Safetee wrote:No question that IP has taken some torpedoes with some of it's endeavors. But, they can't be accused of not trying.
Agreed, but I think a better sense of knowing "when to say when" may have helped. It would certainly be nice if we were saying "Ed gave it his best" without the long line of unpaid creditors and employees to show for it (or better yet, how he found success).
Personally, I think the operation to watch is Brightline in Florida. I have worked in the transportation industry for over 25 years now, and I was told early on that "there is no money in moving people." And in my years, that invariably seems to be the case in all but a few niche operations. Even the largest transit agencies need substantial subsidies even if every seat on every train is filled every rush hour.

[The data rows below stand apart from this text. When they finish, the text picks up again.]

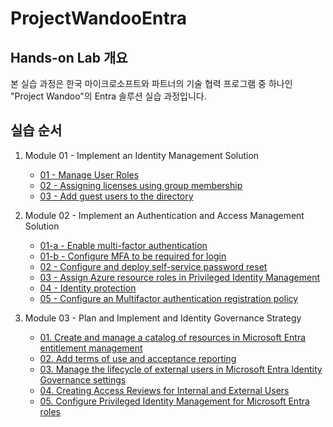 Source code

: # ProjectWandooEntra
## Hands-on Lab 개요
본 실습 과정은 한국 마이크로소프트와 파트너의 기술 협력 프로그램 중 하나인 "Project Wandoo"의 Entra 솔루션 실습 과정입니다. 

## 실습 순서 
1. Module 01 - Implement an Identity Management Solution
   * [01 - Manage User Roles](https://github.com/Kittiyayaong/ProjectWandooEntra/blob/main/Module01%20-%20Lab%2001.%20Manage%20user%20roles.md)
   * [02 - Assigning licenses using group membership](https://github.com/Kittiyayaong/ProjectWandooEntra/blob/main/Module01%20-%20Lab%2002.%20Assigning%20licenses%20using%20group%20membership.md)
   * [03 - Add guest users to the directory](https://github.com/Kittiyayaong/ProjectWandooEntra/blob/main/Module01%20-%20Lab%2003.%20Add%20guest%20users%20to%20the%20directory.md)
  
2. Module 02 - Implement an Authentication and Access Management Solution
   * [01-a - Enable multi-factor authentication](https://github.com/Kittiyayaong/ProjectWandooEntra/blob/main/Module02%20-%20Lab%2001-a.%20Enable%20multi-factor%20authentication.md)
   * [01-b - Configure MFA to be required for login](https://github.com/Kittiyayaong/ProjectWandooEntra/blob/main/Module02%20-%20Lab%2001-b.%20Configure%20MFA%20to%20be%20required%20for%20login.md)
   * [02 - Configure and deploy self-service password reset](https://github.com/Kittiyayaong/ProjectWandooEntra/blob/main/Module02%20-%20Lab%2002.%20Configure%20and%20deploy%20self-service%20password%20reset.md)
   * [03 - Assign Azure resource roles in Privileged Identity Management](https://github.com/Kittiyayaong/ProjectWandooEntra/blob/main/Module02%20-%20Lab%2003.%20Assign%20Azure%20resource%20roles%20in%20Privileged%20Identity%20Management.md)
   * [04 - Identity protection](https://github.com/Kittiyayaong/ProjectWandooEntra/blob/main/Module02%20-%20Lab%2004.%20Identity%20protection.md)
   * [05 - Configure an Multifactor authentication registration policy](https://github.com/Kittiyayaong/ProjectWandooEntra/blob/main/Module02%20-%20Lab%2005.%20Configure%20an%20Multifactor%20authentication%20registration%20policy.md)
     
3. Module 03 - Plan and Implement and Identity Governance Strategy
   * [01. Create and manage a catalog of resources in Microsoft Entra entitlement management](https://github.com/Kittiyayaong/ProjectWandooEntra/blob/main/Module03%20-%20Lab%2001.%20Create%20and%20manage%20a%20catalog%20of%20resources%20in%20Microsoft%20Entra%20entitlement%20management.md)
   * [02. Add terms of use and acceptance reporting](https://github.com/Kittiyayaong/ProjectWandooEntra/blob/main/Module03%20-%20Lab%2002.%20Add%20terms%20of%20use%20and%20acceptance%20reporting.md)
   * [03. Manage the lifecycle of external users in Microsoft Entra Identity Governance settings](https://github.com/Kittiyayaong/ProjectWandooEntra/blob/main/Module03%20-%20Lab%2003.%20Manage%20the%20lifecycle%20of%20external%20users%20in%20Microsoft%20Entra%20Identity%20Governance%20settings.md)
   * [04. Creating Access Reviews for Internal and External Users](https://github.com/Kittiyayaong/ProjectWandooEntra/blob/main/Module03%20-%20Lab%2004.%20Creating%20Access%20Reviews%20for%20Internal%20and%20External%20Users.md)
   * [05. Configure Privileged Identity Management for Microsoft Entra roles](https://github.com/Kittiyayaong/ProjectWandooEntra/blob/main/Module03%20-%20Lab%2005.%20Configure%20Privileged%20Identity%20Management%20for%20Microsoft%20Entra%20roles.md)
   
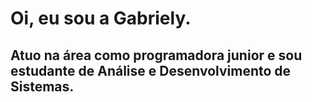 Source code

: # Oi, eu sou a Gabriely.

## Atuo na área como programadora junior e sou estudante de Análise e Desenvolvimento de Sistemas. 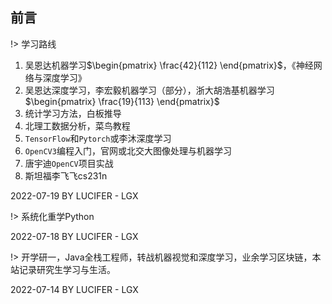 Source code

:## 前言

!> 学习路线

1. 吴恩达机器学习$\begin{pmatrix} \frac{42}{112} \end{pmatrix}$，《神经网络与深度学习》
2. 吴恩达深度学习，李宏毅机器学习（部分），浙大胡浩基机器学习$\begin{pmatrix} \frac{19}{113} \end{pmatrix}$  
3. 统计学习方法，白板推导
4. 北理工数据分析，菜鸟教程
5. `TensorFlow`和`Pytorch`或李沐深度学习
6. `OpenCV3`编程入门，官网或北交大图像处理与机器学习
7. 唐宇迪`OpenCV`项目实战
8. 斯坦福李飞飞cs231n

2022-07-19 BY LUCIFER - LGX

!> 系统化重学Python 

2022-07-18 BY LUCIFER - LGX

!> 开学研一，Java全栈工程师，转战机器视觉和深度学习，业余学习区块链，本站记录研究生学习与生活。

2022-07-14 BY LUCIFER - LGX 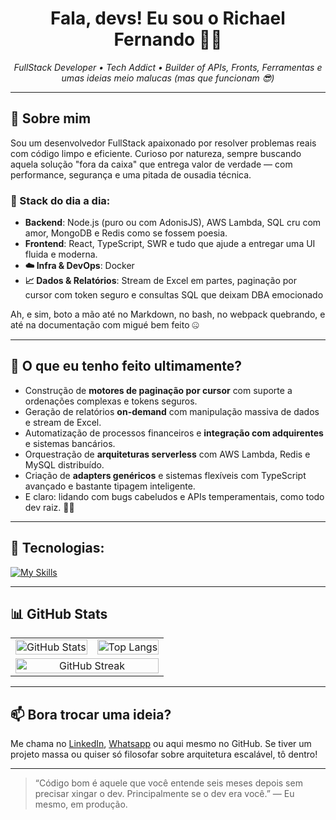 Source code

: <h1 align="center">Fala, devs! Eu sou o Richael Fernando 👨‍💻</h1>

<p align="center">
  <em>FullStack Developer • Tech Addict • Builder of APIs, Fronts, Ferramentas e umas ideias meio malucas (mas que funcionam 😎)</em>
</p>

---

## 🚀 Sobre mim

Sou um desenvolvedor FullStack apaixonado por resolver problemas reais com código limpo e eficiente. Curioso por natureza, sempre buscando aquela solução "fora da caixa" que entrega valor de verdade — com performance, segurança e uma pitada de ousadia técnica.

### 🧠 Stack do dia a dia:
- **Backend**: Node.js (puro ou com AdonisJS), AWS Lambda, SQL cru com amor, MongoDB e Redis como se fossem poesia.
- **Frontend**: React, TypeScript, SWR e tudo que ajude a entregar uma UI fluida e moderna.
- **☁️ Infra & DevOps**: Docker
- **📈 Dados & Relatórios**: Stream de Excel em partes, paginação por cursor com token seguro e consultas SQL que deixam DBA emocionado

Ah, e sim, boto a mão até no Markdown, no bash, no webpack quebrando, e até na documentação com migué bem feito 🤐

---

## 💼 O que eu tenho feito ultimamente?

- Construção de **motores de paginação por cursor** com suporte a ordenações complexas e tokens seguros.
- Geração de relatórios **on-demand** com manipulação massiva de dados e stream de Excel.
- Automatização de processos financeiros e **integração com adquirentes** e sistemas bancários.
- Orquestração de **arquiteturas serverless** com AWS Lambda, Redis e MySQL distribuído.
- Criação de **adapters genéricos** e sistemas flexíveis com TypeScript avançado e bastante tipagem inteligente.
- E claro: lidando com bugs cabeludos e APIs temperamentais, como todo dev raiz. 🧠🧯

---

## 🧰 Tecnologias:

[![My Skills](https://skillicons.dev/icons?i=html,css,js,ts,react,nodejs,adonis,mysql,mongodb,redis,docker )](https://skillicons.dev)

---

## 📊 GitHub Stats

<table style="width:100%;border:none">
  <tr>
    <td align="center"><img src="https://github-readme-stats.vercel.app/api?username=rfnunes01&show_icons=true&theme=dracula&count_private=true" width="100%" alt="GitHub Stats" /></td>
    <td align="center"><img src="https://github-readme-stats.vercel.app/api/top-langs/?username=rfnunes01&layout=compact&theme=dracula" width="100%" alt="Top Langs" /></td>
  </tr>
  <tr>
    <td colspan="2" align="center">
      <img src="https://github-readme-streak-stats.herokuapp.com/?user=rfnunes01&theme=dracula&layout=compact" width="100%" alt="GitHub Streak" />
    </td>
  </tr>
</table>

---

## 📫 Bora trocar uma ideia?

Me chama no [LinkedIn](https://www.linkedin.com/in/richael-nunes-05abb214b), [Whatsapp](https://api.whatsapp.com/send?phone=5514998250121) ou aqui mesmo no GitHub. Se tiver um projeto massa ou quiser só filosofar sobre arquitetura escalável, tô dentro!

---

> “Código bom é aquele que você entende seis meses depois sem precisar xingar o dev. Principalmente se o dev era você.” — Eu mesmo, em produção.
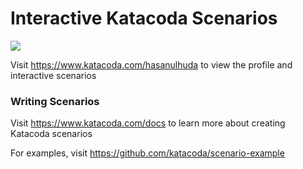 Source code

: # Interactive Katacoda Scenarios

[![](http://shields.katacoda.com/katacoda/hasanulhuda/count.svg)](https://www.katacoda.com/hasanulhuda "Get your profile on Katacoda.com")

Visit https://www.katacoda.com/hasanulhuda to view the profile and interactive scenarios

### Writing Scenarios
Visit https://www.katacoda.com/docs to learn more about creating Katacoda scenarios

For examples, visit https://github.com/katacoda/scenario-example
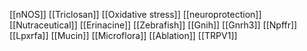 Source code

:[[nNOS]]
[[Triclosan]]
[[Oxidative stress]]
[[neuroprotection]]
[[Nutraceutical]]
[[Erinacine]]
[[Zebrafish]]
[[Gnih]]
[[Gnrh3]]
[[Npffr]]
[[Lpxrfa]]
[[Mucin]]
[[Microflora]]
[[Ablation]]
[[TRPV1]]
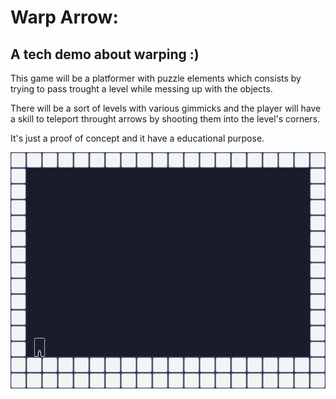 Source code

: # Warp Arrow: 

## A tech demo about warping :) 

This game will be a platformer with puzzle elements which consists by trying to pass trought a level while messing up with the objects. 

There will be a sort of levels with various gimmicks and the player will have a skill to teleport throught arrows by shooting them into the level's corners. 

It's just a proof of concept and it have a educational purpose. 

![alt text](assets/mockup.png "Here is a mockup") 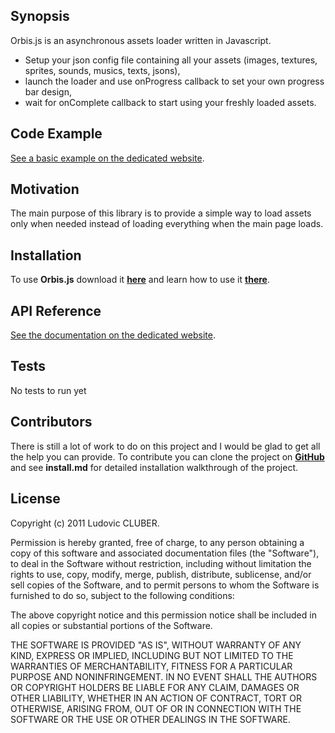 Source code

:## Synopsis

  Orbis.js is an asynchronous assets loader written in Javascript.
  - Setup your json config file containing all your assets (images, textures, sprites, sounds, musics, texts, jsons),
  - launch the loader and use onProgress callback to set your own progress bar design,
  - wait for onComplete callback to start using your freshly loaded assets.

## Code Example

 [See a basic example on the dedicated website](http://orbisjs.lcluber.com/#example).

## Motivation

The main purpose of this library is to provide a simple way to load assets only when needed instead of loading everything when the main page loads.

## Installation

To use **Orbis.js** download it **[here](http://orbisjs.lcluber.com/#download)** and learn how to use it **[there](http://orbisjs.lcluber.com/#example)**.

## API Reference

[See the documentation on the dedicated website](http://orbisjs.lcluber.com/doc/).

## Tests

No tests to run yet

## Contributors

There is still a lot of work to do on this project and I would be glad to get all the help you can provide.
To contribute you can clone the project on **[GitHub]()** and see  **install.md** for detailed installation walkthrough of the project.

## License

Copyright (c) 2011 Ludovic CLUBER.

Permission is hereby granted, free of charge, to any person obtaining a copy
of this software and associated documentation files (the "Software"), to deal
in the Software without restriction, including without limitation the rights
to use, copy, modify, merge, publish, distribute, sublicense, and/or sell
copies of the Software, and to permit persons to whom the Software is
furnished to do so, subject to the following conditions:

The above copyright notice and this permission notice shall be included in all
copies or substantial portions of the Software.

THE SOFTWARE IS PROVIDED "AS IS", WITHOUT WARRANTY OF ANY KIND, EXPRESS OR
IMPLIED, INCLUDING BUT NOT LIMITED TO THE WARRANTIES OF MERCHANTABILITY,
FITNESS FOR A PARTICULAR PURPOSE AND NONINFRINGEMENT. IN NO EVENT SHALL THE
AUTHORS OR COPYRIGHT HOLDERS BE LIABLE FOR ANY CLAIM, DAMAGES OR OTHER
LIABILITY, WHETHER IN AN ACTION OF CONTRACT, TORT OR OTHERWISE, ARISING FROM,
OUT OF OR IN CONNECTION WITH THE SOFTWARE OR THE USE OR OTHER DEALINGS IN THE
SOFTWARE.
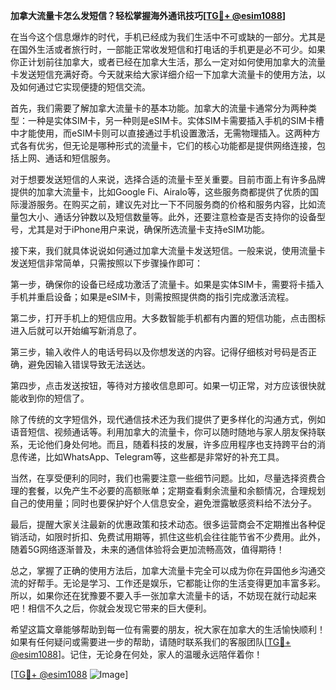 **加拿大流量卡怎么发短信？轻松掌握海外通讯技巧[[TG💪+ @esim1088](https://t.me/s/esim1088)]**

在当今这个信息爆炸的时代，手机已经成为我们生活中不可或缺的一部分。尤其是在国外生活或者旅行时，一部能正常收发短信和打电话的手机更是必不可少。如果你正计划前往加拿大，或者已经在加拿大生活，那么一定对如何使用加拿大的流量卡发送短信充满好奇。今天就来给大家详细介绍一下加拿大流量卡的使用方法，以及如何通过它实现便捷的短信交流。

首先，我们需要了解加拿大流量卡的基本功能。加拿大的流量卡通常分为两种类型：一种是实体SIM卡，另一种则是eSIM卡。实体SIM卡需要插入手机的SIM卡槽中才能使用，而eSIM卡则可以直接通过手机设置激活，无需物理插入。这两种方式各有优劣，但无论是哪种形式的流量卡，它们的核心功能都是提供网络连接，包括上网、通话和短信服务。

对于想要发送短信的人来说，选择合适的流量卡至关重要。目前市面上有许多品牌提供的加拿大流量卡，比如Google Fi、Airalo等，这些服务商都提供了优质的国际漫游服务。在购买之前，建议先对比一下不同服务商的价格和服务内容，比如流量包大小、通话分钟数以及短信数量等。此外，还要注意检查是否支持你的设备型号，尤其是对于iPhone用户来说，确保所选流量卡支持eSIM功能。

接下来，我们就具体说说如何通过加拿大流量卡发送短信。一般来说，使用流量卡发送短信非常简单，只需按照以下步骤操作即可：

第一步，确保你的设备已经成功激活了流量卡。如果是实体SIM卡，需要将卡插入手机并重启设备；如果是eSIM卡，则需按照提供商的指引完成激活流程。

第二步，打开手机上的短信应用。大多数智能手机都有内置的短信功能，点击图标进入后就可以开始编写新消息了。

第三步，输入收件人的电话号码以及你想发送的内容。记得仔细核对号码是否正确，避免因输入错误导致无法送达。

第四步，点击发送按钮，等待对方接收信息即可。如果一切正常，对方应该很快就能收到你的短信了。

除了传统的文字短信外，现代通信技术还为我们提供了更多样化的沟通方式，例如语音短信、视频通话等。利用加拿大的流量卡，你可以随时随地与家人朋友保持联系，无论他们身处何地。而且，随着科技的发展，许多应用程序也支持跨平台的消息传递，比如WhatsApp、Telegram等，这些都是非常好的补充工具。

当然，在享受便利的同时，我们也需要注意一些细节问题。比如，尽量选择资费合理的套餐，以免产生不必要的高额账单；定期查看剩余流量和余额情况，合理规划自己的使用量；同时也要保护好个人信息安全，避免泄露敏感资料给不法分子。

最后，提醒大家关注最新的优惠政策和技术动态。很多运营商会不定期推出各种促销活动，如限时折扣、免费试用期等，抓住这些机会往往能节省不少费用。此外，随着5G网络逐渐普及，未来的通信体验将会更加流畅高效，值得期待！

总之，掌握了正确的使用方法后，加拿大流量卡完全可以成为你在异国他乡沟通交流的好帮手。无论是学习、工作还是娱乐，它都能让你的生活变得更加丰富多彩。所以，如果你还在犹豫要不要入手一张加拿大流量卡的话，不妨现在就行动起来吧！相信不久之后，你就会发现它带来的巨大便利。

希望这篇文章能够帮助到每一位有需要的朋友，祝大家在加拿大的生活愉快顺利！如果有任何疑问或需要进一步的帮助，请随时联系我们的客服团队[[TG💪+ @esim1088](https://t.me/s/esim1088)]。记住，无论身在何处，家人的温暖永远陪伴着你！

[[TG💪+ @esim1088](https://t.me/s/esim1088) ![Image](https://i.postimg.cc/4NQfJmqS/Snipaste-2025-05-13-00-14-12.png)] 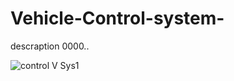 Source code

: # Vehicle-Control-system-
descraption 0000..

![control V Sys1](https://user-images.githubusercontent.com/22917887/211428918-622a414f-6055-4726-9832-765ab3e395c2.png)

What Iowa Pacific has tried is generally a hobbyist/leisure-oriented business model. Brightline is a private operation setting up shop in a densely-populated region providing a necessary/desired/viable transportation option. That's a very fancy way of saying "If this doesn't work, nothing will" as far as private companies seeking to provide for-profit (or at least break even) passenger rail transportation. So, it will be interesting to watch that one. That said, while I don't know the specifics on how the company is set up, I have no idea how much (if any) of the Florida East Coast Railway's freight revenues will "prop up" Brightline. But at a minimum, they are providing a very nice right-of-way through some of the most densely-populated communities in Florida, so this is by no means some company with the wild idea to provide privately-funded passenger rail service across Raton Pass in New Mexico... ;-p
And that's not to say what Iowa Pacific was attempting to do with many of the marginal shortlines they acquired can't work. But the problem I see is the business model was reversed, or the cart was before the horse. You need a thriving freight operation to grow a budding passenger operation; not the other way around. The Tennessee Valley Railroad Museum here in Chattanooga is a good example, although I will admit the freight did not come first. They have had some handsome grants from NS over the years, too. But at present, they have established a substantial (and still growing) freight business in the Enterprise South business park, which includes switching the Volkswagen assembly plant. As a non-profit, there is not some side organization pocketing the loot-- it all gets invested in preservation and restoration at the museum, which also provides some nice excursions. That's a win-win, as I see it, especially now that the days of mainline steam look to be a distant memory on present-day NS.